Trump has led in recent polls in Indiana and may gain a modest boost there from news of his victories on Tuesday. But the state’s deeply conservative Republican electorate figures to be a more natural fit for Texas Sen. Ted Cruz, who has already notched big wins in other Midwestern states, including Iowa and Wisconsin.

The Indiana primary will be the first test of the alliance between Cruz and Ohio Gov. John Kasich against Trump -- a hastily assembled effort by the two trailing campaigns to divide up some of the remaining states in order to try to block the front-runner from steamrolling them.

In his victory speech at Trump Tower in New York City on Tuesday night, an unusually placid Trump dismissed the Cruz-Kasich collusion effort as hopeless.
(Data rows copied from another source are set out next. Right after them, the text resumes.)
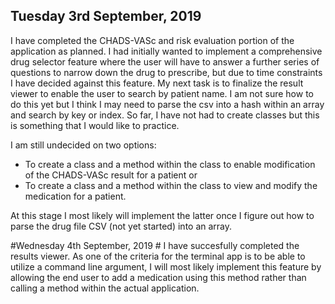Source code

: ## Tuesday 3rd September, 2019 ##

I have completed the CHADS-VASc and risk evaluation portion of the application as planned.
I had initially wanted to implement a comprehensive drug selector feature where the user will have to answer a further series of questions to narrow down the drug to prescribe, but due to time constraints I have decided against this feature.
My next task is to finalize the result viewer to enable the user to search by patient name. I am not sure how to do this yet but I think I may need to parse the csv into a hash within an array and search by key or index.
So far, I have not had to create classes but this is something that I would like to practice.

I am still undecided on two options:

* To create a class and a method within the class to enable modification of the CHADS-VASc result for a patient
    or
* To create a class and a method within the class to view and modify the medication for a patient. 

At this stage I most likely will implement the latter once I figure out how to parse the drug file CSV (not yet started) into an array.

#Wednesday 4th September, 2019 #
I have succesfully completed the results viewer.
As one of the criteria for the terminal app is to be able to utilize a command line argument, I will most likely implement this feature by allowing the end user to add a medication using this method rather than calling a method within the actual application.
“It shows weakness, it shows ineffectiveness, it shows failure to campaign,” Trump said, his microphone cracking in and out. “The Republican Party needs something much different than that.”

The Cruz-Kasich pact got off to a rocky start on Monday. But with the Kasich campaign pulling its resources out of Indiana, Cruz will finally be able to test the claim his campaign has long espoused -- that he would easily to defeat Trump, if the Republican race became a one-on-one fight.

Cruz, knowing that the Acela primary would be a bloodbath, spent Tuesday night hunkered down, hundreds of miles from the East Coast, at a rally in Knightstown, Indiana, at the Hoosier Gym -- the hallowed basketball venue that the 1986 movie “Hoosiers” made famous.

The symbolism of Cruz’s appearance was clear, as the Texas senator moves to cast himself as the last remaining underdog in the GOP race who has any shot of defeating Trump at the convention in July.

Tim Miller, an adviser to the anti-Trump “Our Principles PAC,” leaned on the “Hoosiers” symbolism, citing the movie’s plain-spoken and sanguine coach, played by Gene Hackman, to make his case that there is still life in the #NeverTrump movement.

“As Norman Dale would say, 'God wants us on the floor,'” Miller said. “Like the trees in Michigan, the hoop is just the right height in Indiana, and Hoosiers will see Donald Trump for the fraud he is.”

Regardless of what happens in Indiana, however, the anti-Trump forces are determined to carry their efforts through the last day of voting on June 7. That's when the last five states will hold primaries, including California, which offers the biggest prize of the whole nominating contest: 172 delegates, most of which will be awarded at the congressional district level.

Anti-Trump forces point to reports of infighting within Trump’s campaign as reason to believe that the front-runner remains vulnerable to the somewhat coordinated effort to derail him. And it is clear that the fight to deny Trump the nomination will go all the way to California, where there are enough delegates, in theory, to block him from getting to 1,237 in Cleveland.

One plan being considered by the Cruz and Kasich campaigns, a source involved in the discussions told HuffPost, would be to divide up California’s congressional districts between the two camps to spend their resources accordingly.

“You could do it broadly and say Kasich takes, say, north LA up to Oregon border, and Cruz does the opposite,” the source said.

It may sound like a far-fetched plan, considering the longstanding difficulties that the anti-Trump forces have encountered so far, not to mention Trump's apparent strength in California, as well as in other upcoming states.

But in a Republican presidential campaign that has already seen its share of unusual twists, it may be a mistake to conclude that it’s already over, when there are so many delegates still up for grabs and people still working to thwart Trump.

Editor's note: Donald Trump regularly incites political violence and is a serial liar, rampant xenophobe, racist, misogynist and birther who has repeatedly pledged to ban all Muslims -- 1.6 billion members of an entire religion -- from entering the U.S.